Five reasons to consider credit insurance before 1 July

The economic shifts affecting Australia, new trade deals, and fluctuating interest rates mean the financial year 2017 will be an interesting one for small businesses.

With the new financial year fast approaching, it’s time to put strategies in place that will bolster your business’s bottom line. Credit insurance can play a key role in assuring cashflow, and is an important first step to preparing for the coming year.

There are five reasons to get credit insurance in order before the end of June:

  1. Manage cashflow for peace of mind

Healthy cashflow is a sign of a healthy business. If your cashflow is interrupted, it could mean that your staff can’t be paid, new stock can’t be purchased, and your business may grind to a halt. There are a number of things that can affect the cashflow of your businesses. One of the biggest is non-payment or late-payment by customers for the goods and services you provide. Other factors might include market pressures, such as diminished demand, heightened supply, or a soft economic climate.

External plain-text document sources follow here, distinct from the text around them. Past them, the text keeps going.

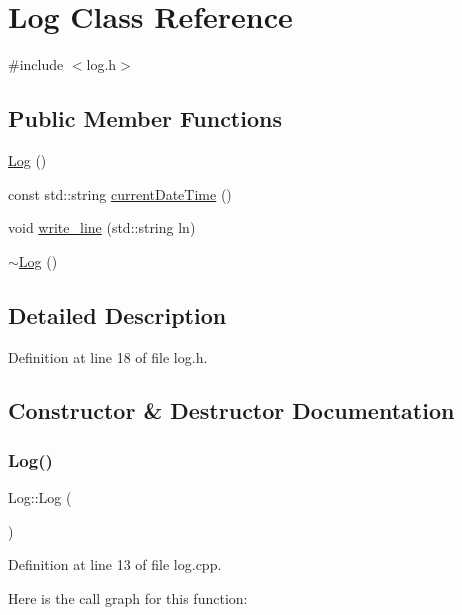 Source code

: \hypertarget{class_log}{}\section{Log Class Reference}
\label{class_log}


{\ttfamily \#include $<$log.\+h$>$}

\subsection*{Public Member Functions}
\begin{DoxyCompactItemize}
\item 
\mbox{\hyperlink{class_log_af6071a60aa52b6c1b511f99b4bc1b8fe}{Log}} ()
\item 
const std\+::string \mbox{\hyperlink{class_log_af056ba4ff9151d69bf1b302a95253c52}{current\+Date\+Time}} ()
\item 
void \mbox{\hyperlink{class_log_aeb1d174708785f8f763895ad8e41d580}{write\+\_\+line}} (std\+::string ln)
\item 
\mbox{\hyperlink{class_log_a0fbfda88fbee5027c89f6eb121059360}{$\sim$\+Log}} ()
\end{DoxyCompactItemize}


\subsection{Detailed Description}


Definition at line 18 of file log.\+h.



\subsection{Constructor \& Destructor Documentation}
\mbox{\label{class_log_af6071a60aa52b6c1b511f99b4bc1b8fe}} 
\subsubsection{\texorpdfstring{Log()}{Log()}}
{\footnotesize\ttfamily Log\+::\+Log (\begin{DoxyParamCaption}{ }\end{DoxyParamCaption})}



Definition at line 13 of file log.\+cpp.

Here is the call graph for this function\+:
\mbox{\label{class_log_a0fbfda88fbee5027c89f6eb121059360}}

While most of the factors that contribute to cashflow interruptions may be out of your hands, taking on credit insurance means you have a safety net that lets you trade confidently in the face of slow payment.

  1. Flexible payment terms

Credit insurance can provide a financial buffer zone if a customer is unable or unwilling to pay outstanding invoices. This means that your business can be more flexible with terms of trade and extend the payment period if needed.

  1. Increase credit lines

Credit insurance can enhance the value of a business’s debtor portfolio, meaning that trade financiers are more likely to offer increased lines of credit. This can lower the cost of borrowing and broaden the scope of the business.

  1. Reduce exposure to risks

Offices and equipment are often the first assets businesses insure. However, one of the largest assets on the balance sheet, trade receivables, is commonly left uninsured and vulnerable to risk. The average business receivables asset makes up about 30% to 40% of the ledger, meaning that without appropriate credit insurance, your business is exposed to significant risks.

  1. Gain insight

A good trade credit insurer will add value to your business by acting as your eyes and ears on the ground, checking that prospective customers’ stability, creditworthiness, and market reputations meet the required standards. This can give your business more valuable insight than a cursory review may reveal, and help you be better informed to make strategic business decisions.